Now, some of you may be wondering what this is, and others might be wondering why I want to spend $40 on a maul, and a few might be wondering what's so special about an Estwing, well, let me tell you a story.

camping woods tent

A long time ago, when we first moved to Flagstaff we still lived in the city proper (about 0.75 miles from where we live now), in a tiny little apartment surrounded by hundreds of other apartments and apartment dwellers. So when our friends (who also moved out to Flagstaff from California with us) called up and wanted to go spend the weekend in the woods, we said, "Sure, why not." We'd grab out tent, sleeping bag, cooler and other various camping-like stuff; and head about twenty miles south into the woods where we'd setup the tents, gather some wood, start a fire, and sit around playing musical chairs as the wind blew in different directions and smoked us out.

It was in preparation for one such outing that I decided it would be cool to be able to chop the wood we found so that it would actually fit in the firepit, instead of hanging out on the side. (We were usually too lazy to walk far enough to find properly sized wood.) While I could snap the smaller pieces, any limb of decent size was usually ten feet long or more. So while shopping for other junk imported from China at WalMart, I picked up an ax.

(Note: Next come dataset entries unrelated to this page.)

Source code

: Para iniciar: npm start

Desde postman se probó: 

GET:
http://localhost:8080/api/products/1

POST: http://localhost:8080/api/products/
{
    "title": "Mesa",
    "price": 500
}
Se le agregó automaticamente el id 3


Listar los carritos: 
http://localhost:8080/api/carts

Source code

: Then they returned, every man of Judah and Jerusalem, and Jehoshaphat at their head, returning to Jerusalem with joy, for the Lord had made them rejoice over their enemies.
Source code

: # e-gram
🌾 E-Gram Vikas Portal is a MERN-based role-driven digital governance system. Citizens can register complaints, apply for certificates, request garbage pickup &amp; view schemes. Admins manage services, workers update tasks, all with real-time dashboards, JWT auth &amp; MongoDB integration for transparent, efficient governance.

Now I don't know how you usually use an ax, but it took me all of four swings to break that ax. Ok, so once I missed and hit the ax on the handle, but still, that's pretty lame. The next morning when the ladies decided to head back to the house for their morning shower (ok, we're not very serious campers), Pierce and I decided to go back into town and get another ax. We went back to WalMart to exchange it. Mission accomplished, we were back to the woods to try again.

   Swing   CHOP
   Swing   BREAK
So now this was getting annoying. Obviously this was another example of the fine merchandise offered by America's biggest retail store and I didn't have any expectations that another exchange would bring about any improvement. So it was time to try some other sources. There was a small mom & pop general store a couple miles away from our campsite, so we popped over there to see what they had, and picked up another ax. Well it lasted longer than the one from China, but not much longer. I was kind of down on wooden handles at that point.

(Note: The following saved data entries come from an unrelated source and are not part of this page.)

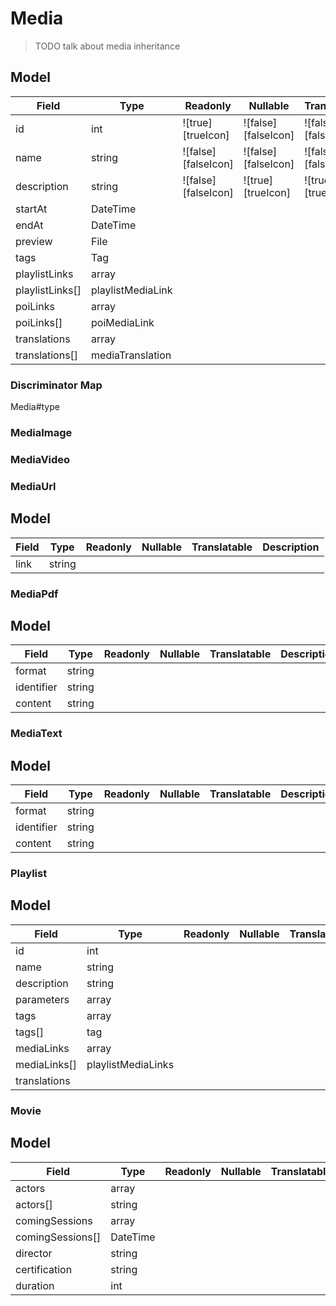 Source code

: # Media

>TODO talk about media inheritance

## Model
| Field           | Type              | Readonly            | Nullable            | Translatable        | Description |
|-----------------|-------------------|---------------------|---------------------|---------------------|-------------|
| id              | int               | ![true][trueIcon]   | ![false][falseIcon] | ![false][falseIcon] |             |
| name            | string            | ![false][falseIcon] | ![false][falseIcon] | ![false][falseIcon] |             |
| description     | string            | ![false][falseIcon] | ![true][trueIcon]   | ![true][trueIcon]   |             |
| startAt         | DateTime          |                     |                     |                     |             |
| endAt           | DateTime          |                     |                     |                     |             |
| preview         | File              |                     |                     |                     |             |
| tags            | Tag               |                     |                     |                     |             |
| playlistLinks   | array             |                     |                     |                     |             |
| playlistLinks[] | playlistMediaLink |                     |                     |                     |             |
| poiLinks        | array             |                     |                     |                     |             |
| poiLinks[]      | poiMediaLink      |                     |                     |                     |             |
| translations    | array             |                     |                     |                     |             |
| translations[]  | mediaTranslation  |                     |                     |                     |             |

### Discriminator Map

Media#type

### MediaImage


### MediaVideo


### MediaUrl

## Model
| Field | Type   | Readonly | Nullable | Translatable | Description |
|-------|--------|----------|----------|--------------|-------------|
| link  | string |          |          |              |             |


### MediaPdf

## Model
| Field      | Type   | Readonly | Nullable | Translatable | Description |
|------------|--------|----------|----------|--------------|-------------|
| format     | string |          |          |              |             |
| identifier | string |          |          |              |             |
| content    | string |          |          |              |             |


### MediaText

## Model
| Field      | Type   | Readonly | Nullable | Translatable | Description |
|------------|--------|----------|----------|--------------|-------------|
| format     | string |          |          |              |             |
| identifier | string |          |          |              |             |
| content    | string |          |          |              |             |


### Playlist

## Model
| Field        | Type               | Readonly | Nullable | Translatable | Description |
|--------------|--------------------|----------|----------|--------------|-------------|
| id           | int                |          |          |              |             |
| name         | string             |          |          |              |             |
| description  | string             |          |          |              |             |
| parameters   | array              |          |          |              |             |
| tags         | array              |          |          |              |             |
| tags[]       | tag                |          |          |              |             |
| mediaLinks   | array              |          |          |              |             |
| mediaLinks[] | playlistMediaLinks |          |          |              |             |
| translations |                    |          |          |              |             |


### Movie

## Model
| Field            | Type     | Readonly | Nullable | Translatable | Description |
|------------------|----------|----------|----------|--------------|-------------|
| actors           | array    |          |          |              |             |
| actors[]         | string   |          |          |              |             |
| comingSessions   | array    |          |          |              |             |
| comingSessions[] | DateTime |          |          |              |             |
| director         | string   |          |          |              |             |
| certification    | string   |          |          |              |             |
| duration         | int      |          |          |              |             |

After checking the usual suspects around town, I finally found this one in a small Ace Hardware tucked in a strip mall over on the other side of town. Like the hammers Estwing makes, this 2.5' ax is forged as a single piece of steel with a rubber grip molded around the handle. Its very impressive. The price is pretty impressive too, but just lasting an entire camping weekend should easily be worth saving several drives into town and actually having some wood the proper length for the fire. So I got it. And it worked.

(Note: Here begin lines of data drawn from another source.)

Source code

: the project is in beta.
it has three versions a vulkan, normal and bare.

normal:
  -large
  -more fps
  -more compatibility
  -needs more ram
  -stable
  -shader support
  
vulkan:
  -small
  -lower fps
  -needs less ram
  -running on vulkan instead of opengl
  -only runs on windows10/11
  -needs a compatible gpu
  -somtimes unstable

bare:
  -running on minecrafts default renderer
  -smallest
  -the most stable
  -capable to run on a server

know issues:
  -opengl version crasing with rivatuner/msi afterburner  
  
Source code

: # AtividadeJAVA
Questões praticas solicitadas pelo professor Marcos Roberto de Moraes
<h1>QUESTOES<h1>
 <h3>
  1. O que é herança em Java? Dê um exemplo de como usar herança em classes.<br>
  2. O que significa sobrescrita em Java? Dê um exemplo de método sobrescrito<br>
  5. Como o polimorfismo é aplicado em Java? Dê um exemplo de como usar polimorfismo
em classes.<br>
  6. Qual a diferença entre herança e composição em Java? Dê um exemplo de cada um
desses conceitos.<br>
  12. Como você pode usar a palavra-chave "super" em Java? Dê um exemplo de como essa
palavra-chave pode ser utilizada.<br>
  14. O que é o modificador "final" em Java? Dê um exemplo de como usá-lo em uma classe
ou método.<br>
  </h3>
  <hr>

It worked great in fact. It lasted that entire camping season, and the next, and in fact I still have it today and use it on occasion when I want to make a bloody mess out of the end of a log. Its still pretty sharp, except where I've nicked the blade here and there on a rock (or when my wife starts using it to attack weeds growing in the gravel pile), and it takes all the abuse I've given it, though it doesn't make that great a pry bar just because the handle is somewhat flattened and doesn't have much torsional strength sideways. I even got its little brother the hatchet, which is great for removing limbs from logs before I cut them up for firewood.

bow saw

But I don't go camping any more, and most of the time I'm cutting logs with a bow saw, and then splitting them. Which is why I have my eye on this new estwing splitting tool. While the marketing material seems to indicate that its a great tool to use indoors, I think its going to get most of its use outside — softening up recalcitrant logs and making a good starting point for a wedge on the larger pieces. (Besides my wife would probably kill me if I tried to split wood in the house, its bad enough when I leave a trail of bark and wood chips from the back door to the wood stove.)

Maybe I won't get it yet. After all $40 is a little steep, though they have it here for only $30 (plus another $6 shipping). Maybe I'll take a look at the end of summer when the wood will need my attention. Until then, I'll have a reminder tucked away on my phone, where I won't forget it.